Cal/OSHA defines workplace violence as any act or threat of physical violence, harassment, intimidation, or other threatening disruptive behavior that occurs at the worksite. It includes verbal threats, written threats, physical assaults, and homicide.
The Four Types of Workplace Violence
Cal/OSHA classifies workplace violence into four types based on the relationship between the aggressor and the workplace:
- Type 1 — Criminal intent: the perpetrator has no legitimate relationship to the business (e.g., robbery)
- Type 2 — Customer / client / patient violence
- Type 3 — Worker-on-worker (current or former employees)
- Type 4 — Personal relationship spillover (e.g., domestic violence reaching the workplace)
Recognizing Warning Signs
Many incidents are preceded by observable warning signs. Reporting concerns early can prevent escalation.
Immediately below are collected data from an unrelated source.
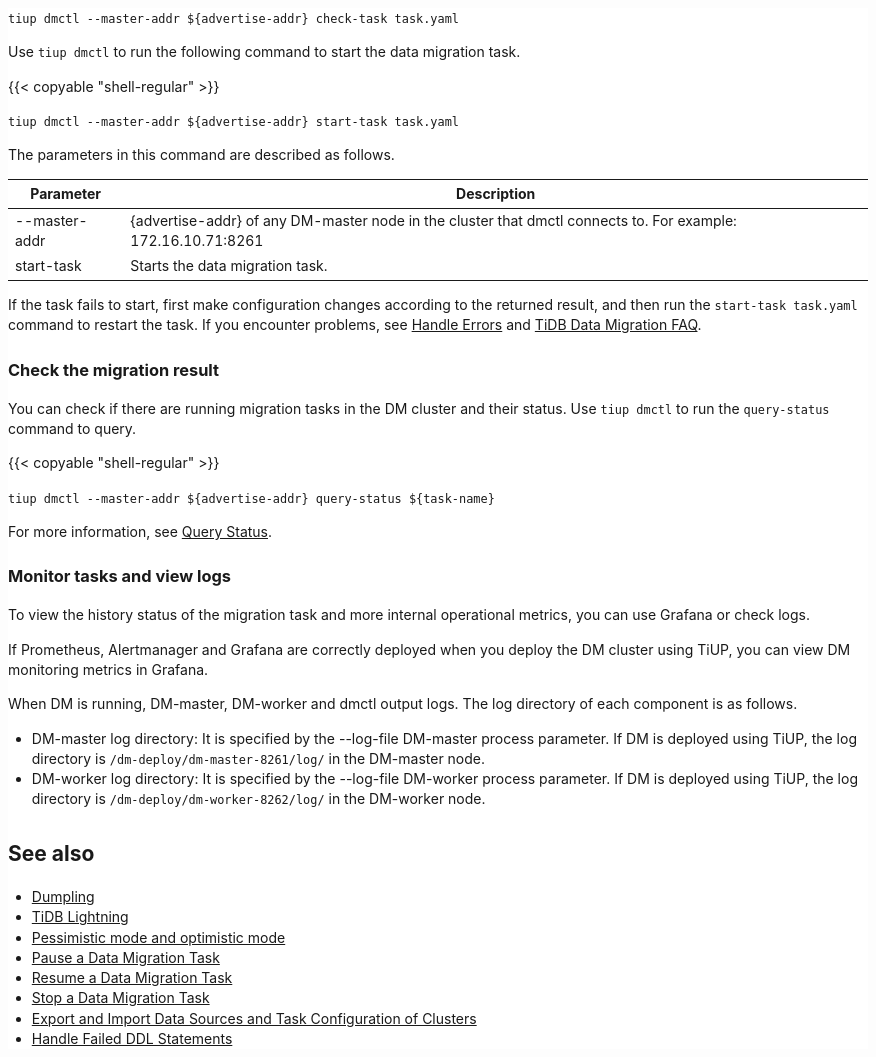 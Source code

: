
 ```shell
tiup dmctl --master-addr ${advertise-addr} check-task task.yaml
```

Use `tiup dmctl` to run the following command to start the data migration task.

{{< copyable "shell-regular" >}}

```shell
tiup dmctl --master-addr ${advertise-addr} start-task task.yaml
```

The parameters in this command are described as follows.

| Parameter | Description|
|-|-|
|--master-addr| {advertise-addr} of any DM-master node in the cluster that dmctl connects to. For example: 172.16.10.71:8261 |
|start-task   | Starts the data migration task. |

If the task fails to start, first make configuration changes according to the returned result, and then run the `start-task task.yaml` command to restart the task. If you encounter problems, see [Handle Errors](https://docs.pingcap.com/tidb-data-migration/stable/error-handling) and [TiDB Data Migration FAQ](https://docs.pingcap.com/tidb-data-migration/stable/faq).

### Check the migration result

You can check if there are running migration tasks in the DM cluster and their status. Use `tiup dmctl` to run the `query-status` command to query.

{{< copyable "shell-regular" >}}

```shell
tiup dmctl --master-addr ${advertise-addr} query-status ${task-name}
```

For more information, see [Query Status](https://docs.pingcap.com/zh/tidb-data-migration/stable/query-status).

### Monitor tasks and view logs

To view the history status of the migration task and more internal operational metrics, you can use Grafana or check logs.

If Prometheus, Alertmanager and Grafana are correctly deployed when you deploy the DM cluster using TiUP, you can view DM monitoring metrics in Grafana.

When DM is running, DM-master, DM-worker and dmctl output logs. The log directory of each component is as follows.

- DM-master log directory: It is specified by the --log-file DM-master process parameter. If DM is deployed using TiUP, the log directory is `/dm-deploy/dm-master-8261/log/` in the DM-master node.
- DM-worker log directory: It is specified by the --log-file DM-worker process parameter. If DM is deployed using TiUP, the log directory is `/dm-deploy/dm-worker-8262/log/` in the DM-worker node.

## See also

- [Dumpling](/dumpling-overview.md)
- [TiDB Lightning](/tidb-lightning/tidb-lightning-overview.md)
- [Pessimistic mode and optimistic mode](https://docs.pingcap.com/tidb-data-migration/stable/feature-shard-merge)
- [Pause a Data Migration Task](https://docs.pingcap.com/tidb-data-migration/stable/pause-task)
- [Resume a Data Migration Task](https://docs.pingcap.com/tidb-data-migration/stable/resume-task)
- [Stop a Data Migration Task](https://docs.pingcap.com/tidb-data-migration/stable/stop-task)
- [Export and Import Data Sources and Task Configuration of Clusters](https://docs.pingcap.com/tidb-data-migration/stable/export-import-config)
- [Handle Failed DDL Statements](https://docs.pingcap.com/tidb-data-migration/stable/handle-failed-ddl-statements)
- Verbal threats, intimidation, or aggressive language
- Sudden behavior or mood changes
- Escalating frustration with peers or processes
- Withdrawal, paranoia, or comments about weapons
- Substance abuse or stalking behavior
- Significant personal stressors becoming visible at work
Prevention & De-escalation Techniques
A calm, prepared response can prevent harm. Key techniques include:
- Maintain a calm voice and non-threatening body language
- Create physical space — never block exits
- Listen actively and acknowledge concerns
- Avoid arguing, judging, or making promises you can't keep
- Get trained help — security, supervisor, or 911
Emergency Response: Run, Hide, Fight
If a violent event is in progress, follow federal and Cal/OSHA guidance:
- RUN — evacuate if a safe path exists, leave belongings behind
- HIDE — if you can't run, find a secure location, lock and barricade the door, silence devices
- FIGHT — only as a last resort, commit fully to incapacitating the threat
- After: call 911, follow law enforcement instructions, account for coworkers
Reporting & The Violent Incident Log
SB 553 requires every covered employer to maintain a written Workplace Violence Prevention Plan, train all employees, and keep a Violent Incident Log for every incident — regardless of injury. Employees must report all threats and incidents immediately. Retaliation against anyone who reports or seeks assistance is prohibited.